What your business needs is a 3-way matching process.
What is 3-way matching?
3-way matching is checking the:
1. Purchase order -what you ordered.
2. The vendor invoice – what the vendor says they supplied
3. The goods received note – what you actually received.
All three of these must match before you approve a payment for goods and services.
It sounds simple because it is, but matching these three documents proves the validity of an invoice and goes a long way to making sure you only pay for exactly what you ordered.
3-way matching may seem time-consuming as it adds extra paperwork and often requires additional communication between both parties. However, effective 3-way matching means you know exactly when an invoice should be paid in part or in full. Plus, it maintains clear records for audit purposes, eliminates fraud, and prevents you from getting company cash tied up in incorrect invoices.
Here’s a more detailed list of the 3 documents you need to match:
- Purchase order (PO): Also known as the order confirmation receipt. The PO outlines the goods or services being asked of the vendor as well as the agreed-upon price. This could be the type of goods, quantity, or the specifics of the service needed. In addition, the document will contain a unique PO number for tracking and reference.
- Vendor invoice: Provided by the supplier, the invoice is essentially a payment request. It details the goods or services provided, typically breaking it down into the quantity and unit prices along with any other applicable information. The vendor invoice contains a unique invoice number, the supplier’s details, and the agreed-upon payment amount and timeframe.
- Goods received note: Generated by the recipient upon inspection of the order and comparison to both the PO and invoice. The document records everything delivered, detailing the good’s condition as well as any other applicable details. The goods received note is typically forwarded to the accounts department for approval and record keeping.
When all three of these documents match, everything is as expected, and you can approve the payment to the vendor.
Comparison to standard 2-way matching
The majority of businesses only take into account the PO and invoice. Referred to as 2-way matching, this fails to confirm the goods received are correct and weren’t damaged during shipping.
The only difference when it comes to 3-way matching is the creation of the goods received note and formalizing the inspection process before releasing funds. This extra check improves internal controls and avoids issues related to premature or incorrect accounts payable.
Why use 3-way matching?
This extra check may seem redundant for some, adding paperwork and overcomplicating a straightforward process. But as businesses grow and start to make more purchases, this additional step safeguards against mistakes or outright fraud, ensuring invalid invoices don’t slip through the cracks.
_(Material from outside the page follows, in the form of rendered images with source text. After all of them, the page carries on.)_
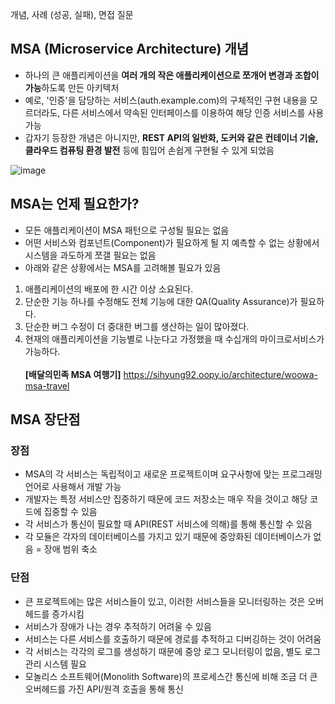 개념, 사례 (성공, 실패), 면접 질문

## MSA (Microservice Architecture) 개념 ##
- 하나의 큰 애플리케이션을 **여러 개의 작은 애플리케이션으로 쪼개어 변경과 조합이 가능**하도록 만든 아키텍처
- 예로, '인증'을 담당하는 서비스(auth.example.com)의 구체적인 구현 내용을 모르더라도, 다른 서비스에서 약속된 인터페이스를 이용하여 해당 인증 서비스를 사용 가능
- 갑자기 등장한 개념은 아니지만, **REST API의 일반화, 도커와 같은 컨테이너 기술, 클라우드 컴퓨팅 환경 발전** 등에 힘입어 손쉽게 구현될 수 있게 되었음

![image](https://github.com/xodbs1123/MSA/assets/61976898/f1c4df59-d614-4969-9294-5319d5af6beb)

## MSA는 언제 필요한가? ##
- 모든 애플리케이션이 MSA 패턴으로 구성될 필요는 없음
- 어떤 서비스와 컴포넌트(Component)가 필요하게 될 지 예측할 수 없는 상황에서 시스템을 과도하게 쪼갤 필요는 없음
- 아래와 같은 상황에서는 MSA를 고려해볼 필요가 있음
1. 애플리케이션의 배포에 한 시간 이상 소요된다.
2. 단순한 기능 하나를 수정해도 전체 기능에 대한 QA(Quality Assurance)가 필요하다.
3. 단순한 버그 수정이 더 중대한 버그를 생산하는 일이 많아졌다.
4. 현재의 애플리케이션을 기능별로 나눈다고 가정했을 때 수십개의 마이크로서비스가 가능하다.
<br><br>
**[배달의민족 MSA 여행기]**
https://sihyung92.oopy.io/architecture/woowa-msa-travel

## MSA 장단점 ###
### 장점 ###
- MSA의 각 서비스는 독립적이고 새로운 프로젝트이며 요구사항에 맞는 프로그래밍 언어로 사용해서 개발 가능
- 개발자는 특정 서비스만 집중하기 때문에 코드 저장소는 매우 작을 것이고 해당 코드에 집중할 수 있음
- 각 서비스가 통신이 필요할 때 API(REST 서비스에 의해)를 통해 통신할 수 있음
- 각 모듈은 각자의 데이터베이스를 가지고 있기 때문에 중앙화된 데이터베이스가 없음 = 장애 범위 축소

### 단점 ###
- 큰 프로젝트에는 많은 서비스들이 있고, 이러한 서비스들을 모니터링하는 것은 오버헤드를 증가시킴
- 서비스가 장애가 나는 경우 추적하기 어려울 수 있음
- 서비스는 다른 서비스를 호출하기 때문에 경로를 추적하고 디버깅하는 것이 어려움
- 각 서비스는 각각의 로그를 생성하기 때문에 중앙 로그 모니터링이 없음, 별도 로그 관리 시스템 필요
- 모놀리스 소프트웨어(Monolith Software)의 프로세스간 통신에 비해 조금 더 큰 오버헤드를 가진 API/원격 호출을 통해 통신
The benefits of 3-way matching easily outweigh the extra paperwork:
- Simplify your audit process: The additional information proves you received every purchase, creating a better audit trail and keeping track of all the money spent. This can come in handy when explaining your accounts to the government, investors, or company stakeholders.
- Fraud prevention: In 2019, we saw that even the big boys at Google and Facebook can be tricked by fraudsters that fake invoices. The 3-way check adds an extra layer of security to your payments process, so you only approve genuine and accurate invoices for real goods and services received.
- Better vendor relationships: Having accurate information related to all your purchases and their corresponding vendor helps show you the suppliers that accurately invoice your business and deliver what you asked for. With 3-way matching, it is clear who you should continue working with and when you need to look for alternatives.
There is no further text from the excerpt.